▶ _Exercise description_
Print each entry as it appears. Images stay out of the copy.

▶ _Records for the task_
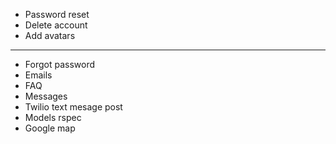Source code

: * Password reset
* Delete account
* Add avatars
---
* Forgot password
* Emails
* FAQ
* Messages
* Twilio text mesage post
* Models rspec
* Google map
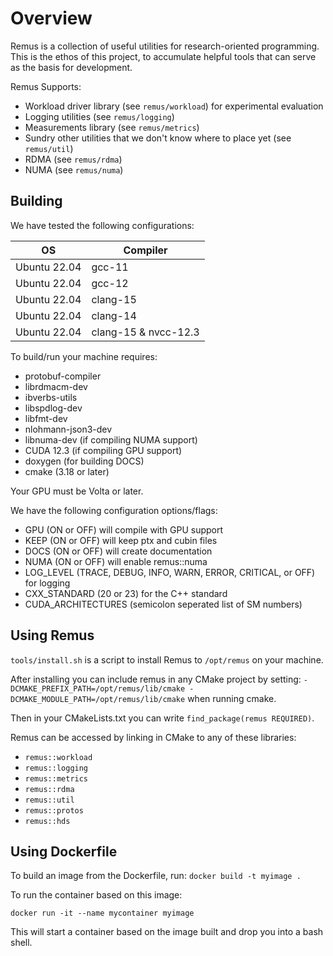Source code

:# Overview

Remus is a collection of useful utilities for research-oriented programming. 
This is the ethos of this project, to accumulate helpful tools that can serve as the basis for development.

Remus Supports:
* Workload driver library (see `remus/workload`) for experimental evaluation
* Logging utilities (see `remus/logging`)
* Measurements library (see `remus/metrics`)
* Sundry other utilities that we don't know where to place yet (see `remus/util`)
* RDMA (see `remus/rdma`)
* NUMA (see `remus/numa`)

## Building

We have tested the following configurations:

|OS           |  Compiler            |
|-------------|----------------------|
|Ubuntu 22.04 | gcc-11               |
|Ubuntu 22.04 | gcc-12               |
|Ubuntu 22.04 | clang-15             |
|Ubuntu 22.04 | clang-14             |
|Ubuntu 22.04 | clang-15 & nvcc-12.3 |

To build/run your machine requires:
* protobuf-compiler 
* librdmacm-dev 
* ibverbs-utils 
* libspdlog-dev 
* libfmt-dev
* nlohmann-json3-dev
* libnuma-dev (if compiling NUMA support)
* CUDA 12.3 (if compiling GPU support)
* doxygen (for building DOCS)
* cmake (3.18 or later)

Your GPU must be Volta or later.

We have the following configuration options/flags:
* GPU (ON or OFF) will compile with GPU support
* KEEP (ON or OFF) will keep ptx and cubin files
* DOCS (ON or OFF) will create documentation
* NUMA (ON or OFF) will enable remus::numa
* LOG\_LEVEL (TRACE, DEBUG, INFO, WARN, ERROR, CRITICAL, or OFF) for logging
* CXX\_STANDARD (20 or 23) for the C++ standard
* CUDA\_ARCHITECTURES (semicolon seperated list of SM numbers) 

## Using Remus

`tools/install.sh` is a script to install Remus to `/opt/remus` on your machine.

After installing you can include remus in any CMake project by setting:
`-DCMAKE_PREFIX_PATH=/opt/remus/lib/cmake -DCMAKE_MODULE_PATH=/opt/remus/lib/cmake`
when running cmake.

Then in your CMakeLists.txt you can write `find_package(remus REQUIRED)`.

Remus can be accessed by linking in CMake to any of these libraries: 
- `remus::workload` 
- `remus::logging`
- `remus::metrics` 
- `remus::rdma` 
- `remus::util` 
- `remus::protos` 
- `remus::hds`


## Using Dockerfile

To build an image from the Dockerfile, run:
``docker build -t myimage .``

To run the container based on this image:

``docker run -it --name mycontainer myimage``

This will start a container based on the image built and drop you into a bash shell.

▶ _Task output_
Source code

: * Password reset
* Delete account
* Add avatars
---
* Forgot password
* Emails
* FAQ
* Messages
* Twilio text mesage post
* Models rspec
* Google map
Source code

:# Overview

Remus is a collection of useful utilities for research-oriented programming. 
This is the ethos of this project, to accumulate helpful tools that can serve as the basis for development.

Remus Supports:
* Workload driver library (see `remus/workload`) for experimental evaluation
* Logging utilities (see `remus/logging`)
* Measurements library (see `remus/metrics`)
* Sundry other utilities that we don't know where to place yet (see `remus/util`)
* RDMA (see `remus/rdma`)
* NUMA (see `remus/numa`)

## Building

We have tested the following configurations:

|OS           |  Compiler            |
|-------------|----------------------|
|Ubuntu 22.04 | gcc-11               |
|Ubuntu 22.04 | gcc-12               |
|Ubuntu 22.04 | clang-15             |
|Ubuntu 22.04 | clang-14             |
|Ubuntu 22.04 | clang-15 & nvcc-12.3 |

To build/run your machine requires:
* protobuf-compiler 
* librdmacm-dev 
* ibverbs-utils 
* libspdlog-dev 
* libfmt-dev
* nlohmann-json3-dev
* libnuma-dev (if compiling NUMA support)
* CUDA 12.3 (if compiling GPU support)
* doxygen (for building DOCS)
* cmake (3.18 or later)

Your GPU must be Volta or later.

We have the following configuration options/flags:
* GPU (ON or OFF) will compile with GPU support
* KEEP (ON or OFF) will keep ptx and cubin files
* DOCS (ON or OFF) will create documentation
* NUMA (ON or OFF) will enable remus::numa
* LOG\_LEVEL (TRACE, DEBUG, INFO, WARN, ERROR, CRITICAL, or OFF) for logging
* CXX\_STANDARD (20 or 23) for the C++ standard
* CUDA\_ARCHITECTURES (semicolon seperated list of SM numbers) 

## Using Remus

`tools/install.sh` is a script to install Remus to `/opt/remus` on your machine.

After installing you can include remus in any CMake project by setting:
`-DCMAKE_PREFIX_PATH=/opt/remus/lib/cmake -DCMAKE_MODULE_PATH=/opt/remus/lib/cmake`
when running cmake.

Then in your CMakeLists.txt you can write `find_package(remus REQUIRED)`.

Remus can be accessed by linking in CMake to any of these libraries: 
- `remus::workload` 
- `remus::logging`
- `remus::metrics` 
- `remus::rdma` 
- `remus::util` 
- `remus::protos` 
- `remus::hds`


## Using Dockerfile

To build an image from the Dockerfile, run:
``docker build -t myimage .``

To run the container based on this image:

``docker run -it --name mycontainer myimage``

This will start a container based on the image built and drop you into a bash shell.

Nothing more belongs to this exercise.